+++ RECORDS FOR THIS TASK +++

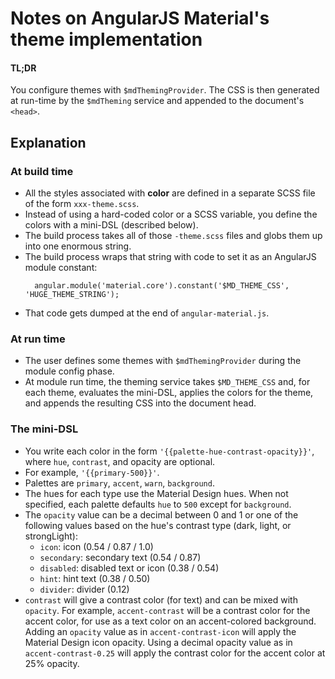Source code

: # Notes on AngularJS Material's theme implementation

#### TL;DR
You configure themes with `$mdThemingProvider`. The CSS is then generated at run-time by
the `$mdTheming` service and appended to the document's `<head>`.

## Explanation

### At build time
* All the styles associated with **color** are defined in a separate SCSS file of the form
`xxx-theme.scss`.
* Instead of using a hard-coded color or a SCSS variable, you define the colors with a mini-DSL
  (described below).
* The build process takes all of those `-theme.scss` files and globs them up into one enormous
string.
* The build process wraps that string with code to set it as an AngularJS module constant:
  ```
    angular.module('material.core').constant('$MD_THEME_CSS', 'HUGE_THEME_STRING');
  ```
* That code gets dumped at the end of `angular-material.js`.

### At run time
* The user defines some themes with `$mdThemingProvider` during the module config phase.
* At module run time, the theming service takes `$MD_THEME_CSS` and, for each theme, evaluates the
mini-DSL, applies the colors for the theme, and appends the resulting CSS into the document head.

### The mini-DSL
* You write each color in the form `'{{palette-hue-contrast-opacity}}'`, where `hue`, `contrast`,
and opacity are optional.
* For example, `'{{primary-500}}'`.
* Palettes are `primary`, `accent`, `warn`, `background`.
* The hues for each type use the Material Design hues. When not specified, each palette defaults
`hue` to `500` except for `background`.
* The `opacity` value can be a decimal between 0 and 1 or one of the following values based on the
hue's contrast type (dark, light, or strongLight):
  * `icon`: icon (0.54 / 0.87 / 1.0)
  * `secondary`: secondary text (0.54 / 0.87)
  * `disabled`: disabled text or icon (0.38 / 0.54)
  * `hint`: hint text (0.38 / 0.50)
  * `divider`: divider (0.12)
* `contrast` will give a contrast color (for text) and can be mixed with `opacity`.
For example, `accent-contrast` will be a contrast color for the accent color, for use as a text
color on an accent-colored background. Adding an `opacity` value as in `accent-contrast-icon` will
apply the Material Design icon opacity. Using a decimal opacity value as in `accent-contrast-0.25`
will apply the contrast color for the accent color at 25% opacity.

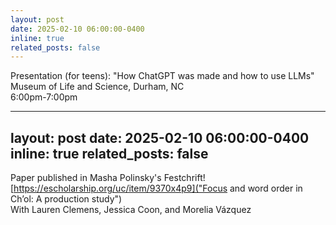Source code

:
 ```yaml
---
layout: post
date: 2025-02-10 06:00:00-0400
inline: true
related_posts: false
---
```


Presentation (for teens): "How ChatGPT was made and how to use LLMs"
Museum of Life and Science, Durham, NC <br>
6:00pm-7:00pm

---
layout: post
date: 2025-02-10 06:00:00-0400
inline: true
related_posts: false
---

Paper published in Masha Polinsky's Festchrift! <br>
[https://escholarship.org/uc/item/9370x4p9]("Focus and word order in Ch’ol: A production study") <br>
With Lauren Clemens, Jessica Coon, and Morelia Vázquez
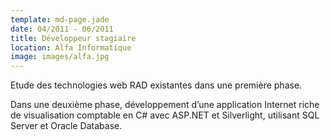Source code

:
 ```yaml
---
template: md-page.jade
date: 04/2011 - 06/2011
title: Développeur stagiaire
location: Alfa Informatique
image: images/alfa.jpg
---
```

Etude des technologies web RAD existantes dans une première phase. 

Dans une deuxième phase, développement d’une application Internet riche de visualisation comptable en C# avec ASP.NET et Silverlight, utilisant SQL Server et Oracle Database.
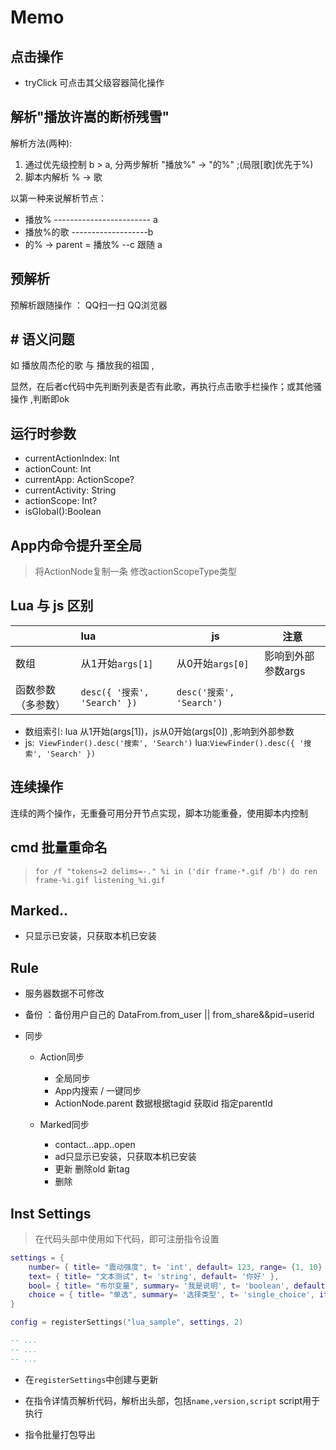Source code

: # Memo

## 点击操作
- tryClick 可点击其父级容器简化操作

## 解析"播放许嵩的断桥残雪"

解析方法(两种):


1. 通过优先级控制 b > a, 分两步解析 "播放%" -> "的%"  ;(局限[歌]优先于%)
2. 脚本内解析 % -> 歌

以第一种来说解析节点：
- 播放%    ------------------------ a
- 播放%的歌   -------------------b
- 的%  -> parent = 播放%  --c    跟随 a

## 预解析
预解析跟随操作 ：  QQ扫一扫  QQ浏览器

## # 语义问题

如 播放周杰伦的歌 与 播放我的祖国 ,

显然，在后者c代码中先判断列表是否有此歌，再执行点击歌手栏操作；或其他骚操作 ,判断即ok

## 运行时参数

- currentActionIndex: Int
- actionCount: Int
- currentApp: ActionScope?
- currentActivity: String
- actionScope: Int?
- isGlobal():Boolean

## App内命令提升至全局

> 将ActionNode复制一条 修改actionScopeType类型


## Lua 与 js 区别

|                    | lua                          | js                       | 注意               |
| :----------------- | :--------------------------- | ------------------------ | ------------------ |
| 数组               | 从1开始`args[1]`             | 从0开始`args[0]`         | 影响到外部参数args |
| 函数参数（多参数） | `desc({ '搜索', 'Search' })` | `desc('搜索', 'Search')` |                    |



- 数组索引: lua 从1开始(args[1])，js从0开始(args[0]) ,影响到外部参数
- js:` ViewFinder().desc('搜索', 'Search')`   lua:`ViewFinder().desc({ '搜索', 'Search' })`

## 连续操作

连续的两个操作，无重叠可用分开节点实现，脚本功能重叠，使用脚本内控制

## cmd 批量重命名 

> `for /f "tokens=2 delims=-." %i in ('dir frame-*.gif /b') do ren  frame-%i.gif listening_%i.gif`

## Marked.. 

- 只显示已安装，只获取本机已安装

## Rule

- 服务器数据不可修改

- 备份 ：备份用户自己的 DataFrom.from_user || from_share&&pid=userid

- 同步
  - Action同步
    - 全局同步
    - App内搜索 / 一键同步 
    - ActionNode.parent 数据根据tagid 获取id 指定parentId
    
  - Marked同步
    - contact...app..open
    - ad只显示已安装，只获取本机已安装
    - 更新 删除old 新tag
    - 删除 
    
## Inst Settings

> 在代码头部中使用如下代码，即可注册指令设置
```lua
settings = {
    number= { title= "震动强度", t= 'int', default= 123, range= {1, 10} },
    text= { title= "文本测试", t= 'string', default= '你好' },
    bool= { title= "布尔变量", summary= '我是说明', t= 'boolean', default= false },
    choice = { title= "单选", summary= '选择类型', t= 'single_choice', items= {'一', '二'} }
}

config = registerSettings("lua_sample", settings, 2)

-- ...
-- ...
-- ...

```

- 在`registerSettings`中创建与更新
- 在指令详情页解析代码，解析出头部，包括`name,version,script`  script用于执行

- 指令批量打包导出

+++

WHAT THE EXERCISE ASKS — Your reply is to be an exact repeat of the listing above from the line holding "hue's contrast type" down to the line holding "- actionCount: Int", ends included, pictures excluded.

SOLUTION —
hue's contrast type (dark, light, or strongLight):
  * `icon`: icon (0.54 / 0.87 / 1.0)
  * `secondary`: secondary text (0.54 / 0.87)
  * `disabled`: disabled text or icon (0.38 / 0.54)
  * `hint`: hint text (0.38 / 0.50)
  * `divider`: divider (0.12)
* `contrast` will give a contrast color (for text) and can be mixed with `opacity`.
For example, `accent-contrast` will be a contrast color for the accent color, for use as a text
color on an accent-colored background. Adding an `opacity` value as in `accent-contrast-icon` will
apply the Material Design icon opacity. Using a decimal opacity value as in `accent-contrast-0.25`
will apply the contrast color for the accent color at 25% opacity.

Source code

:
 ```yaml
---
layout: post
date: 2025-02-10 06:00:00-0400
inline: true
related_posts: false
---
```


Presentation (for teens): "How ChatGPT was made and how to use LLMs"
Museum of Life and Science, Durham, NC <br>
6:00pm-7:00pm

---
layout: post
date: 2025-02-10 06:00:00-0400
inline: true
related_posts: false
---

Paper published in Masha Polinsky's Festchrift! <br>
[https://escholarship.org/uc/item/9370x4p9]("Focus and word order in Ch’ol: A production study") <br>
With Lauren Clemens, Jessica Coon, and Morelia Vázquez
Source code

:
 ```yaml
---
template: md-page.jade
date: 04/2011 - 06/2011
title: Développeur stagiaire
location: Alfa Informatique
image: images/alfa.jpg
---
```

Etude des technologies web RAD existantes dans une première phase. 

Dans une deuxième phase, développement d’une application Internet riche de visualisation comptable en C# avec ASP.NET et Silverlight, utilisant SQL Server et Oracle Database.
Source code

: # Memo

## 点击操作
- tryClick 可点击其父级容器简化操作

## 解析"播放许嵩的断桥残雪"

解析方法(两种):


1. 通过优先级控制 b > a, 分两步解析 "播放%" -> "的%"  ;(局限[歌]优先于%)
2. 脚本内解析 % -> 歌

以第一种来说解析节点：
- 播放%    ------------------------ a
- 播放%的歌   -------------------b
- 的%  -> parent = 播放%  --c    跟随 a

## 预解析
预解析跟随操作 ：  QQ扫一扫  QQ浏览器

## # 语义问题

如 播放周杰伦的歌 与 播放我的祖国 ,

显然，在后者c代码中先判断列表是否有此歌，再执行点击歌手栏操作；或其他骚操作 ,判断即ok

## 运行时参数

- currentActionIndex: Int
- actionCount: Int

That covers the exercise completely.